AVIEL RUBIN, National Science Foundation Director of ACCURATE Center, one of the authors with: Tadayoshi Kohno, Adam Stubblefield, and Dan S. Wallach. Analysis of an electronic voting system. In IEEE Symposium on Security and Privacy, May 2004.
Also see www.avirubin.com and "On My Mind: Pull The Plug," Forbes Magazine, 8/2006 http://www.forbes.com/forbes/2006/0904/040.html?partner=alerts&_requestid=2972
Why am I advocating the use of 17th-century technology for voting in the 21st century?
The boot loader controls which operating system, so it is the most security-critical piece of the machine. To (install overwriting software), a night janitor at the polling place would need only a few seconds' worth of access to the computer's memory card slot.
If the defense against the attack is not built into the voting system, the attack will work, and there are virtually limitless ways to attack a(n electronic) system.

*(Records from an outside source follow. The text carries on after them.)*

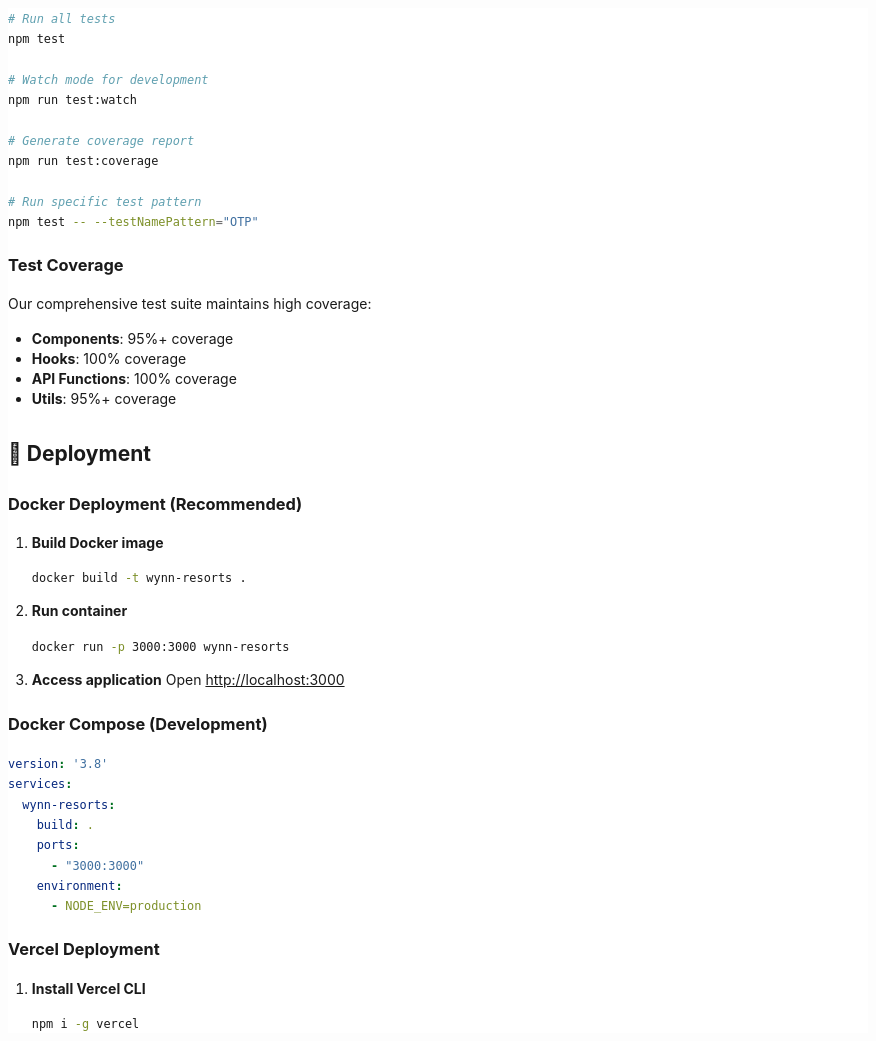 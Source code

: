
 ```bash
# Run all tests
npm test

# Watch mode for development
npm run test:watch

# Generate coverage report
npm run test:coverage

# Run specific test pattern
npm test -- --testNamePattern="OTP"
```

### Test Coverage
Our comprehensive test suite maintains high coverage:
- **Components**: 95%+ coverage
- **Hooks**: 100% coverage
- **API Functions**: 100% coverage
- **Utils**: 95%+ coverage

## 🚢 Deployment

### Docker Deployment (Recommended)

1. **Build Docker image**
   ```bash
   docker build -t wynn-resorts .
   ```

2. **Run container**
   ```bash
   docker run -p 3000:3000 wynn-resorts
   ```

3. **Access application**
   Open [http://localhost:3000](http://localhost:3000)

### Docker Compose (Development)
```yaml
version: '3.8'
services:
  wynn-resorts:
    build: .
    ports:
      - "3000:3000"
    environment:
      - NODE_ENV=production
```

### Vercel Deployment

1. **Install Vercel CLI**
   ```bash
   npm i -g vercel
   ```

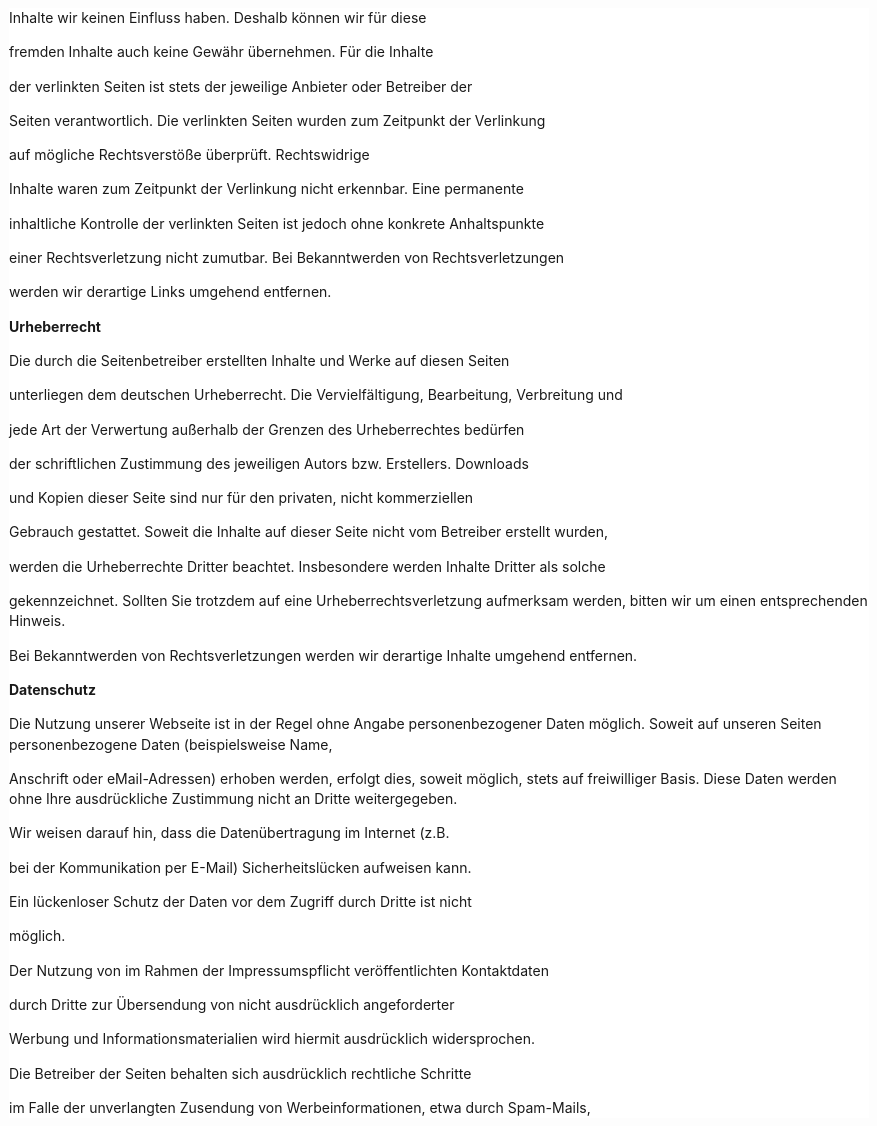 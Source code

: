 Inhalte wir keinen Einfluss haben. Deshalb können wir für diese
  
fremden Inhalte auch keine Gewähr übernehmen. Für die Inhalte
  
der verlinkten Seiten ist stets der jeweilige Anbieter oder Betreiber der
  
Seiten verantwortlich. Die verlinkten Seiten wurden zum Zeitpunkt der Verlinkung
  
auf mögliche Rechtsverstöße überprüft. Rechtswidrige
  
Inhalte waren zum Zeitpunkt der Verlinkung nicht erkennbar. Eine permanente
  
inhaltliche Kontrolle der verlinkten Seiten ist jedoch ohne konkrete Anhaltspunkte
  
einer Rechtsverletzung nicht zumutbar. Bei Bekanntwerden von Rechtsverletzungen
  
werden wir derartige Links umgehend entfernen.

**Urheberrecht**

Die durch die Seitenbetreiber erstellten Inhalte und Werke auf diesen Seiten
  
unterliegen dem deutschen Urheberrecht. Die Vervielfältigung, Bearbeitung, Verbreitung und
  
jede Art der Verwertung außerhalb der Grenzen des Urheberrechtes bedürfen
  
der schriftlichen Zustimmung des jeweiligen Autors bzw. Erstellers. Downloads
  
und Kopien dieser Seite sind nur für den privaten, nicht kommerziellen
  
Gebrauch gestattet. Soweit die Inhalte auf dieser Seite nicht vom Betreiber erstellt wurden,
  
werden die Urheberrechte Dritter beachtet. Insbesondere werden Inhalte Dritter als solche
  
gekennzeichnet. Sollten Sie trotzdem auf eine Urheberrechtsverletzung aufmerksam werden, bitten wir um einen entsprechenden Hinweis.
  
Bei Bekanntwerden von Rechtsverletzungen werden wir derartige Inhalte umgehend entfernen.

**Datenschutz**

Die Nutzung unserer Webseite ist in der Regel ohne Angabe personenbezogener Daten möglich. Soweit auf unseren Seiten personenbezogene Daten (beispielsweise Name,
  
Anschrift oder eMail-Adressen) erhoben werden, erfolgt dies, soweit möglich, stets auf freiwilliger Basis. Diese Daten werden ohne Ihre ausdrückliche Zustimmung nicht an Dritte weitergegeben.

Wir weisen darauf hin, dass die Datenübertragung im Internet (z.B.
  
bei der Kommunikation per E-Mail) Sicherheitslücken aufweisen kann.
  
Ein lückenloser Schutz der Daten vor dem Zugriff durch Dritte ist nicht
  
möglich.

Der Nutzung von im Rahmen der Impressumspflicht veröffentlichten Kontaktdaten
  
durch Dritte zur Übersendung von nicht ausdrücklich angeforderter
  
Werbung und Informationsmaterialien wird hiermit ausdrücklich widersprochen.
  
Die Betreiber der Seiten behalten sich ausdrücklich rechtliche Schritte
  
im Falle der unverlangten Zusendung von Werbeinformationen, etwa durch Spam-Mails,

U.S. COMMISSION ON FEDERAL ELECTION REFORM, 2006. See Wall Street Journal article, "Reversing Course on Electronic Voting: Some Former Backers of Technology Seek Return to Paper Ballots, Citing Glitches, Fraud Fears," Wall Street Journal, May 12, 2006.
Former Secretary of State James A. Baker III and former President Jimmy Carter, who were co-chairmen of the bipartisan Commission on Federal Election Reform, warned in their 2005 final report that (fraud) could happen.
"Software can be modified maliciously before being installed into individual voting machines. There is no reason to trust insiders in the election industry any more than in other industries."